Thank you for writing about this. It deeply disturbed me as an undergrad to attend a forum billed as a discussion of "parallels in the women's movement of the Middle East and Mexico" and sit through an hour of violent anti-Israel apoplexy from supposedly forward thinking, well educated women hailing from around the world. Sadly it fell on deaf ears during a class discussion the next day that such an approach may be a tiny bit antithetical to feminist ideals.

Caroline Blecherman Sun. Nov 22, 2009

Thank you so much for publicizing this problem. In the United States, I have been aware that many women who consider themselves feminists are anti-Israel, but I didn't know how difficult it is for an Israeli woman to be a feminist and a Zionist. Working within the system, as you are doing, is the only answer. Denouncing our beloved Israel is a cop-out, so much easier than working to correct what may be imperfect.

Rina Copper Sun. Nov 22, 2009

There is nothing about Zionism that conflicts with feminism.

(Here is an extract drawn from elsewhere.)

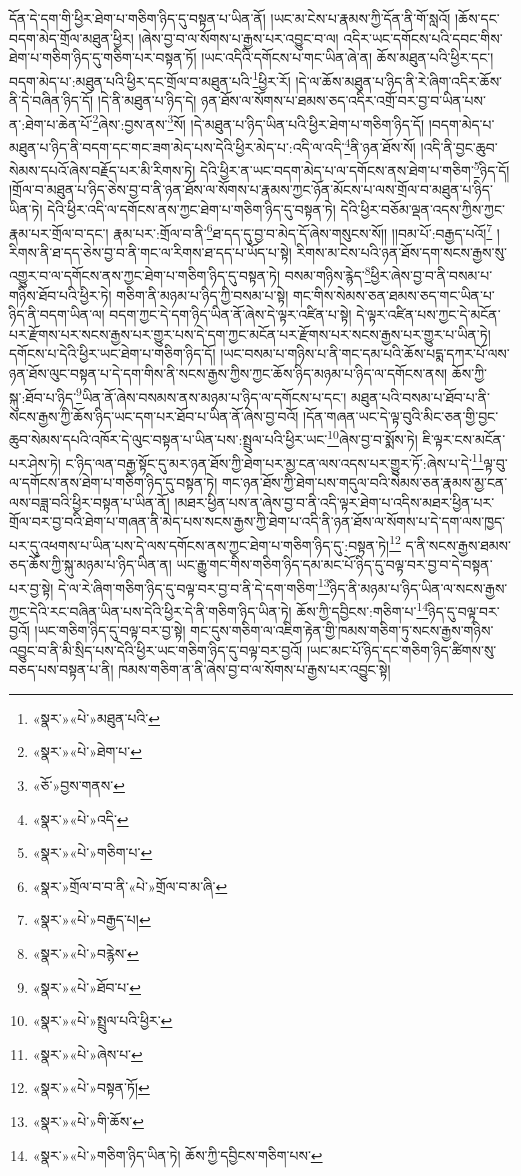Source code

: དོན་དེ་དག་གི་ཕྱིར་ཐེག་པ་གཅིག་ཉིད་དུ་བསྟན་པ་ཡིན་ནོ། །ཡང་མ་ངེས་པ་རྣམས་ཀྱི་དོན་ནི་གོ་སླའོ། །ཆོས་དང་བདག་མེད་གྲོལ་མཐུན་ཕྱིར། །ཞེས་བྱ་བ་ལ་སོགས་པ་རྒྱས་པར་འབྱུང་བ་ལ། འདིར་ཡང་དགོངས་པའི་དབང་གིས་ཐེག་པ་གཅིག་ཉིད་དུ་གཅིག་པར་བསྟན་ཏོ། །ཡང་འདིའི་དགོངས་པ་གང་ཡིན་ཞེ་ན། ཆོས་མཐུན་པའི་ཕྱིར་དང་། བདག་མེད་པ་:མཐུན་པའི་ཕྱིར་དང་གྲོལ་བ་མཐུན་པའི་\footnote{«སྣར་»«པེ་»མཐུན་པའི་}ཕྱིར་རོ། །དེ་ལ་ཆོས་མཐུན་པ་ཉིད་ནི་རེ་ཞིག་འདིར་ཆོས་ནི་དེ་བཞིན་ཉིད་དོ། །དེ་ནི་མཐུན་པ་ཉིད་དེ། ཉན་ཐོས་ལ་སོགས་པ་ཐམས་ཅད་འདིར་འགྲོ་བར་བྱ་བ་ཡིན་པས་ན་:ཐེག་པ་ཆེན་པོ་\footnote{«སྣར་»«པེ་»ཐེག་པ་}ཞེས་:བྱས་ནས་\footnote{«ཅོ་»བྱས་གནས་}སོ། །དེ་མཐུན་པ་ཉིད་ཡིན་པའི་ཕྱིར་ཐེག་པ་གཅིག་ཉིད་དོ། །བདག་མེད་པ་མཐུན་པ་ཉིད་ནི་བདག་དང་གང་ཟག་མེད་པས་དེའི་ཕྱིར་མེད་པ་:འདི་ལ་འདི་\footnote{«སྣར་»«པེ་»འདི་}ནི་ཉན་ཐོས་སོ། །འདི་ནི་བྱང་ཆུབ་སེམས་དཔའོ་ཞེས་བརྗོད་པར་མི་རིགས་ཏེ། དེའི་ཕྱིར་ན་ཡང་བདག་མེད་པ་ལ་དགོངས་ནས་ཐེག་པ་གཅིག་\footnote{«སྣར་»«པེ་»གཅིག་པ་}ཉིད་དོ། །གྲོལ་བ་མཐུན་པ་ཉིད་ཅེས་བྱ་བ་ནི་ཉན་ཐོས་ལ་སོགས་པ་རྣམས་ཀྱང་ཉོན་མོངས་པ་ལས་གྲོལ་བ་མཐུན་པ་ཉིད་ཡིན་ཏེ། དེའི་ཕྱིར་འདི་ལ་དགོངས་ནས་ཀྱང་ཐེག་པ་གཅིག་ཉིད་དུ་བསྟན་ཏེ། དེའི་ཕྱིར་བཅོམ་ལྡན་འདས་ཀྱིས་ཀྱང་རྣམ་པར་གྲོལ་བ་དང་། རྣམ་པར་:གྲོལ་བ་ནི་\footnote{«སྣར་»གྲོལ་བ་བ་ནི་«པེ་»གྲོལ་བ་མ་ཞི་}ཐ་དད་དུ་བྱ་བ་མེད་དོ་ཞེས་གསུངས་སོ།། །།བམ་པོ་:བརྒྱད་པའོ།\footnote{«སྣར་»«པེ་»བརྒྱད་པ།} །རིགས་ནི་ཐ་དད་ཅེས་བྱ་བ་ནི་གང་ལ་རིགས་ཐ་དད་པ་ཡོད་པ་སྟེ། རིགས་མ་ངེས་པའི་ཉན་ཐོས་དག་སངས་རྒྱས་སུ་འགྱུར་བ་ལ་དགོངས་ནས་ཀྱང་ཐེག་པ་གཅིག་ཉིད་དུ་བསྟན་ཏེ། བསམ་གཉིས་རྙེད་\footnote{«སྣར་»«པེ་»བརྙེས་}ཕྱིར་ཞེས་བྱ་བ་ནི་བསམ་པ་གཉིས་ཐོབ་པའི་ཕྱིར་ཏེ། གཅིག་ནི་མཉམ་པ་ཉིད་ཀྱི་བསམ་པ་སྟེ། གང་གིས་སེམས་ཅན་ཐམས་ཅད་གང་ཡིན་པ་ཉིད་ནི་བདག་ཡིན་ལ། བདག་ཀྱང་དེ་དག་ཉིད་ཡིན་ནོ་ཞེས་དེ་ལྟར་འཛིན་པ་སྟེ། དེ་ལྟར་འཛིན་པས་ཀྱང་དེ་མངོན་པར་རྫོགས་པར་སངས་རྒྱས་པར་གྱུར་པས་དེ་དག་ཀྱང་མངོན་པར་རྫོགས་པར་སངས་རྒྱས་པར་གྱུར་པ་ཡིན་ཏེ། དགོངས་པ་དེའི་ཕྱིར་ཡང་ཐེག་པ་གཅིག་ཉིད་དོ། །ཡང་བསམ་པ་གཉིས་པ་ནི་གང་དམ་པའི་ཆོས་པདྨ་དཀར་པོ་ལས་ཉན་ཐོས་ལུང་བསྟན་པ་དེ་དག་གིས་ནི་སངས་རྒྱས་ཀྱིས་ཀྱང་ཆོས་ཉིད་མཉམ་པ་ཉིད་ལ་དགོངས་ནས། ཆོས་ཀྱི་སྐུ་:ཐོབ་པ་ཉིད་\footnote{«སྣར་»«པེ་»ཐོབ་པ་}ཡིན་ནོ་ཞེས་བསམས་ནས་མཉམ་པ་ཉིད་ལ་དགོངས་པ་དང་། མཐུན་པའི་བསམ་པ་ཐོབ་པ་ནི་སངས་རྒྱས་ཀྱི་ཆོས་ཉིད་ཡང་དག་པར་ཐོབ་པ་ཡིན་ནོ་ཞེས་བྱ་བའོ། །དོན་གཞན་ཡང་དེ་ལྟ་བུའི་མིང་ཅན་གྱི་བྱང་ཆུབ་སེམས་དཔའི་འཁོར་དེ་ལུང་བསྟན་པ་ཡིན་པས་:སྤྲུལ་པའི་ཕྱིར་ཡང་\footnote{«སྣར་»«པེ་»སྤྲུལ་པའི་ཕྱིར་}ཞེས་བྱ་བ་སྨོས་ཏེ། ཇི་ལྟར་ངས་མངོན་པར་ཤེས་ཏེ། ང་ཉིད་ལན་བརྒྱ་སྟོང་དུ་མར་ཉན་ཐོས་ཀྱི་ཐེག་པར་མྱ་ངན་ལས་འདས་པར་གྱུར་ཏོ་:ཞེས་པ་དེ་\footnote{«སྣར་»«པེ་»ཞེས་པ་}ལྟ་བུ་ལ་དགོངས་ནས་ཐེག་པ་གཅིག་ཉིད་དུ་བསྟན་ཏེ། གང་ཉན་ཐོས་ཀྱི་ཐེག་པས་གདུལ་བའི་སེམས་ཅན་རྣམས་མྱ་ངན་ལས་བཟླ་བའི་ཕྱིར་བསྟན་པ་ཡིན་ནོ། །མཐར་ཕྱིན་པས་ན་ཞེས་བྱ་བ་ནི་འདི་ལྟར་ཐེག་པ་འདིས་མཐར་ཕྱིན་པར་གྲོལ་བར་བྱ་བའི་ཐེག་པ་གཞན་ནི་མེད་པས་སངས་རྒྱས་ཀྱི་ཐེག་པ་འདི་ནི་ཉན་ཐོས་ལ་སོགས་པ་དེ་དག་ལས་ཁྱད་པར་དུ་འཕགས་པ་ཡིན་པས་དེ་ལས་དགོངས་ནས་ཀྱང་ཐེག་པ་གཅིག་ཉིད་དུ་:བསྟན་ཏེ།\footnote{«སྣར་»«པེ་»བསྟན་ཏོ།} ད་ནི་སངས་རྒྱས་ཐམས་ཅད་ཆོས་ཀྱི་སྐུ་མཉམ་པ་ཉིད་ཡིན་ན། ཡང་རྒྱུ་གང་གིས་གཅིག་ཉིད་དམ་མང་པོ་ཉིད་དུ་བལྟ་བར་བྱ་བ་དེ་བསྟན་པར་བྱ་སྟེ། དེ་ལ་རེ་ཞིག་གཅིག་ཉིད་དུ་བལྟ་བར་བྱ་བ་ནི་དེ་དག་གཅིག་\footnote{«སྣར་»«པེ་»གི་ཆོས་}ཉིད་ནི་མཉམ་པ་ཉིད་ཡིན་ལ་སངས་རྒྱས་ཀྱང་དེའི་རང་བཞིན་ཡིན་པས་དེའི་ཕྱིར་དེ་ནི་གཅིག་ཉིད་ཡིན་ཏེ། ཆོས་ཀྱི་དབྱིངས་:གཅིག་པ་\footnote{«སྣར་»«པེ་»གཅིག་ཉིད་ཡིན་ཏེ། ཆོས་ཀྱི་དབྱིངས་གཅིག་པས་}ཉིད་དུ་བལྟ་བར་བྱའོ། །ཡང་གཅིག་ཉིད་དུ་བལྟ་བར་བྱ་སྟེ། གང་དུས་གཅིག་ལ་འཇིག་རྟེན་གྱི་ཁམས་གཅིག་ཏུ་སངས་རྒྱས་གཉིས་འབྱུང་བ་ནི་མི་སྲིད་པས་དེའི་ཕྱིར་ཡང་གཅིག་ཉིད་དུ་བལྟ་བར་བྱའོ། །ཡང་མང་པོ་ཉིད་དང་གཅིག་ཉིད་ཚིགས་སུ་བཅད་པས་བསྟན་པ་ནི། ཁམས་གཅིག་ན་ནི་ཞེས་བྱ་བ་ལ་སོགས་པ་རྒྱས་པར་འབྱུང་སྟེ།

esthermiriam Mon. Nov 23, 2009

You do seem to be lost -- what circles are you going around in?! What definitions are you offering of either of your key terms?

Surely you are aware of all the many women's groups based in Israel (Zionist by your definition), and all the American Jewish women's groups who support and contribute to them and tocauses in Israel like those you espouse; of the gender studies programs in both lands and elsewhere, of many readers of this blog. Aren't you?

So, good for your having concern about your work and/or sisterly critiques being mis-appropriated, and for being disturbed by anti-feminist, anti-Zionist threats. Aren't we all?